Was wir heute vielleicht als Spähschlitz an der Wohnungstür kennen oder besser an der Küchentür von Restaurant, war zu lichtlosen Zeiten auch an Stubentüren vorhanden: Der Durchblick. Die Bewohner der Häuser waren viel dichter gelagert als heute und eine Licht rar, da war es für Stubenläufer hilfreich, wenigstens einen Orientierungsschimmer zu erhaschen. Denn mit dem offenen Licht abzugehen bedeutete oft, die anderen im Dunkeln zu hinterlassen. Mit billiger werdenden Fensterglas wurde nicht nur die Aussenhaut der Gebäude freundlich gedichtet, auch die schweren Holztüren wurden transparenter gestaltet. Die damals zahlreiche Dienerschaft konnte ihre Auftritte zudem besser synchronisieren.
Künstliches Licht selbst war bis vor 100 Jahren ein kostbares Gut und brandgefährlich dazu, oft war allein die Küche in den Abendstunden erwärmt und wie auch immer beleuchtet. Für sich selbst lesen, gar individuell Musik oder Radio hören? Nichts da, es wurde vielleicht vorgelesen oder zusammengesungen, auf jeden Fall alles einer strengen sozialen Dauerkontrolle unterworfen.

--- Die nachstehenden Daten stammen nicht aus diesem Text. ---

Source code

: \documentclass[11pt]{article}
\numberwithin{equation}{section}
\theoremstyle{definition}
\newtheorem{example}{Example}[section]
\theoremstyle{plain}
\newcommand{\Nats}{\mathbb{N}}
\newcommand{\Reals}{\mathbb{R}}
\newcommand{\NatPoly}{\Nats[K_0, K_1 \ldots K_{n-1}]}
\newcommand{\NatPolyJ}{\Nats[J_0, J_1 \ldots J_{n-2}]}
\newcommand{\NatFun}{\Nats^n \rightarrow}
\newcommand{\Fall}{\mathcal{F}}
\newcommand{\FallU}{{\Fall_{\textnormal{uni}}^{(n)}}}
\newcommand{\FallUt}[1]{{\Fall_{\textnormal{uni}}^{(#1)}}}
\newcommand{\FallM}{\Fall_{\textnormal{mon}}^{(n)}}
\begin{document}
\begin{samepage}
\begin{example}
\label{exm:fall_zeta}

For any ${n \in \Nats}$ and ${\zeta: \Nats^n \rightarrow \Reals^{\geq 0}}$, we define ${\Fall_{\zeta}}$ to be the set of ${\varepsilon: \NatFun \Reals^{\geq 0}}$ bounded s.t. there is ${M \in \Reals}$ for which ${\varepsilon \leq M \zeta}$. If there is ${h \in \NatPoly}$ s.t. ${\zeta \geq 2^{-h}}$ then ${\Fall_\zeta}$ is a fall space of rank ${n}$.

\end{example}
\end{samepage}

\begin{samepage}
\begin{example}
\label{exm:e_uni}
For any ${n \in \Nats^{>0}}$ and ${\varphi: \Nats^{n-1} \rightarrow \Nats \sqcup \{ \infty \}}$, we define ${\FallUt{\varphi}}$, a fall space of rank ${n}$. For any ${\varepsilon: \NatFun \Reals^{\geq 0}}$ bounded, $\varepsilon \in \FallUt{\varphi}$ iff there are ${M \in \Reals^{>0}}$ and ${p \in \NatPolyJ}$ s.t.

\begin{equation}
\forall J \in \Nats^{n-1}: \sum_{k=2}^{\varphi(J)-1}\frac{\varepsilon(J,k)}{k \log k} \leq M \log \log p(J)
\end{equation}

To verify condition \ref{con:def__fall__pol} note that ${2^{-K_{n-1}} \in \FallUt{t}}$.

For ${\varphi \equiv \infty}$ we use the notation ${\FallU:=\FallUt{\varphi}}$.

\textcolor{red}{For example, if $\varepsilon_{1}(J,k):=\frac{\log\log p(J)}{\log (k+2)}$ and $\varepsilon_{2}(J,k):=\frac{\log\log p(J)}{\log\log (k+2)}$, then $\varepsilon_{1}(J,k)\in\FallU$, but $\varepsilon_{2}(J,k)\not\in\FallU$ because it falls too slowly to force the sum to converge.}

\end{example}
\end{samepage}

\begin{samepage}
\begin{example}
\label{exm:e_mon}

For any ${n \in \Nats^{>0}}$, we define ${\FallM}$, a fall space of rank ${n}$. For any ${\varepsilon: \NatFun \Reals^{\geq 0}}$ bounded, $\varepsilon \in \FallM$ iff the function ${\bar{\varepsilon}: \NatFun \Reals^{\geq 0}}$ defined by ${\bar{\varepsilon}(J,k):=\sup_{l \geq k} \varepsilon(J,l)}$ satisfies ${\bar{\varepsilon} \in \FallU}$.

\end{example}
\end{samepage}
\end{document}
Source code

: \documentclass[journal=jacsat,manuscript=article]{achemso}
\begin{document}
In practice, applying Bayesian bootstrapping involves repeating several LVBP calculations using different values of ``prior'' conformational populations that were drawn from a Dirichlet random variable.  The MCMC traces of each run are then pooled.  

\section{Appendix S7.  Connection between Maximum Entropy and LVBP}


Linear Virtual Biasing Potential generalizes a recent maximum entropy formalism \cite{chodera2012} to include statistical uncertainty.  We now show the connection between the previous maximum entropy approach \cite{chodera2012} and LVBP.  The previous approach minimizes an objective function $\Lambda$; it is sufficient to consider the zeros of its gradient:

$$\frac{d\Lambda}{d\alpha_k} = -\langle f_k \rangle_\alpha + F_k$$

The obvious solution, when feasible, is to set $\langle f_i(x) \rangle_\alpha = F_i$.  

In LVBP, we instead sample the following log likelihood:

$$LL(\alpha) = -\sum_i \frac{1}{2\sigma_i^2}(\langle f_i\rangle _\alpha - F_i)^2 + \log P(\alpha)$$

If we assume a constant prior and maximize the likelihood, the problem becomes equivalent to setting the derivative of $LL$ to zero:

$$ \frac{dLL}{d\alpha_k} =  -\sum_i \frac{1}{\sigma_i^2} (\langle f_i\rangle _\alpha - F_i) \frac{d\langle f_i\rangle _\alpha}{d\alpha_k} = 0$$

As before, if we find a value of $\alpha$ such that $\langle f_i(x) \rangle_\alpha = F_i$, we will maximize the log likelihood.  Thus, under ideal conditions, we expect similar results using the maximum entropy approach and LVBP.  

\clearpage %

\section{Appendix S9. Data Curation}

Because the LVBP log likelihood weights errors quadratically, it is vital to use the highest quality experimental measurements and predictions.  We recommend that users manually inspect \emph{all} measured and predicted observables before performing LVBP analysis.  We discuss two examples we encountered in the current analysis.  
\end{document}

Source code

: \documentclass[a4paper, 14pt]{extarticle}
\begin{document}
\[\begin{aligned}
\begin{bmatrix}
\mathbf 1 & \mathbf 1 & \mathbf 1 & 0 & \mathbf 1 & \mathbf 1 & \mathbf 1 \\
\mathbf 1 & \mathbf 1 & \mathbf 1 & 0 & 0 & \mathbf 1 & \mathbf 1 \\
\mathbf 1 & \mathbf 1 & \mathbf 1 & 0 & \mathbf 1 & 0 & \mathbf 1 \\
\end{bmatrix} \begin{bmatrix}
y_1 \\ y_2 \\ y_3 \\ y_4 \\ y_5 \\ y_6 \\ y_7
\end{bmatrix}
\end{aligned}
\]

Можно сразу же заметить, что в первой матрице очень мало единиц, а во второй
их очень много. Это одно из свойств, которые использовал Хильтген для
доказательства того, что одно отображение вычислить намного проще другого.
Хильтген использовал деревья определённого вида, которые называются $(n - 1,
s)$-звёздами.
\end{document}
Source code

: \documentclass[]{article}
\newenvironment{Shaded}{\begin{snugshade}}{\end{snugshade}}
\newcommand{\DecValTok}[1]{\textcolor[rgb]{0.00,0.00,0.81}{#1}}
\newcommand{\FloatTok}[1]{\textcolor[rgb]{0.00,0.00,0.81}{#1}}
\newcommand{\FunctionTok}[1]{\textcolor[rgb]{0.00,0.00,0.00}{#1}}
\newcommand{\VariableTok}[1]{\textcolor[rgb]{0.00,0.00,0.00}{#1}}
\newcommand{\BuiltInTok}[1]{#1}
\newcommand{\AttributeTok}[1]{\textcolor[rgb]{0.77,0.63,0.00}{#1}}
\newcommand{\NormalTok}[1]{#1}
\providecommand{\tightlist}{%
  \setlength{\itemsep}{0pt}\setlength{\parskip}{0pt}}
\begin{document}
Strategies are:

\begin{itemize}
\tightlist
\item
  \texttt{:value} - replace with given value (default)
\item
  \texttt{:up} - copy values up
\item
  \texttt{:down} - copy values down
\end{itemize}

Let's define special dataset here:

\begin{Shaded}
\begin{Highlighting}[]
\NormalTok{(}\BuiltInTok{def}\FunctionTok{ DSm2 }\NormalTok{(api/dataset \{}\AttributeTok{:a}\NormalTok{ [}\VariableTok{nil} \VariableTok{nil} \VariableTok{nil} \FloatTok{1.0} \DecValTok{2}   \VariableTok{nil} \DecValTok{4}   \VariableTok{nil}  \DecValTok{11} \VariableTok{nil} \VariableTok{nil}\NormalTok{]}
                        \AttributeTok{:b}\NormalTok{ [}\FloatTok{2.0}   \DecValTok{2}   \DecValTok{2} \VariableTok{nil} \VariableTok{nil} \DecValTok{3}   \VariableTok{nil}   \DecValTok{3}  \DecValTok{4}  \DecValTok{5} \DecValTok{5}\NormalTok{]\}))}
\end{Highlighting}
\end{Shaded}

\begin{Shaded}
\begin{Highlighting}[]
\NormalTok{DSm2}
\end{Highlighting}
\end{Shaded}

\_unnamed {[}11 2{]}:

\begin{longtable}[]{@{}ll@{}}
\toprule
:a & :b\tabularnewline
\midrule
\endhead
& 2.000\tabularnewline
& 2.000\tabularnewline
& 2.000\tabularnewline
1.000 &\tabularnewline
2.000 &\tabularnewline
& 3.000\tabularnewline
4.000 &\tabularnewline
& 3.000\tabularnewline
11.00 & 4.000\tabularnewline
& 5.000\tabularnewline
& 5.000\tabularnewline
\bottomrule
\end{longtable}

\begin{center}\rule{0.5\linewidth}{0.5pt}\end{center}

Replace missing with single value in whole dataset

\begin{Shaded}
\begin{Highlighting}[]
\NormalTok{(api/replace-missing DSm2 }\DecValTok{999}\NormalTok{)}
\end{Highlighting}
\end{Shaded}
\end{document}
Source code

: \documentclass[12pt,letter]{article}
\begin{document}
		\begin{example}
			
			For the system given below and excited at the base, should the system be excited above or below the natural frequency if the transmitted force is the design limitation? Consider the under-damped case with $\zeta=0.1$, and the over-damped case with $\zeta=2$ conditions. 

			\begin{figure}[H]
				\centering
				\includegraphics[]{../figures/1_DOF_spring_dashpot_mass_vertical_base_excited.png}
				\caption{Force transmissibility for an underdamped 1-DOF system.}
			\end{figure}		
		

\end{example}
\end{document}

Echte Privatheit musste man sich leisten können und wurde erst in der Industriegesellschaft massenhaft.
Aus beengten Wohnsituationen in Asien und Osteuropa ist auch die entscheidende Fähigkeit dieses Zusammenlebens bekannt: Nicht hinzusehen und doch Gesehenes einfach nicht zur Kenntnis zu nehmen.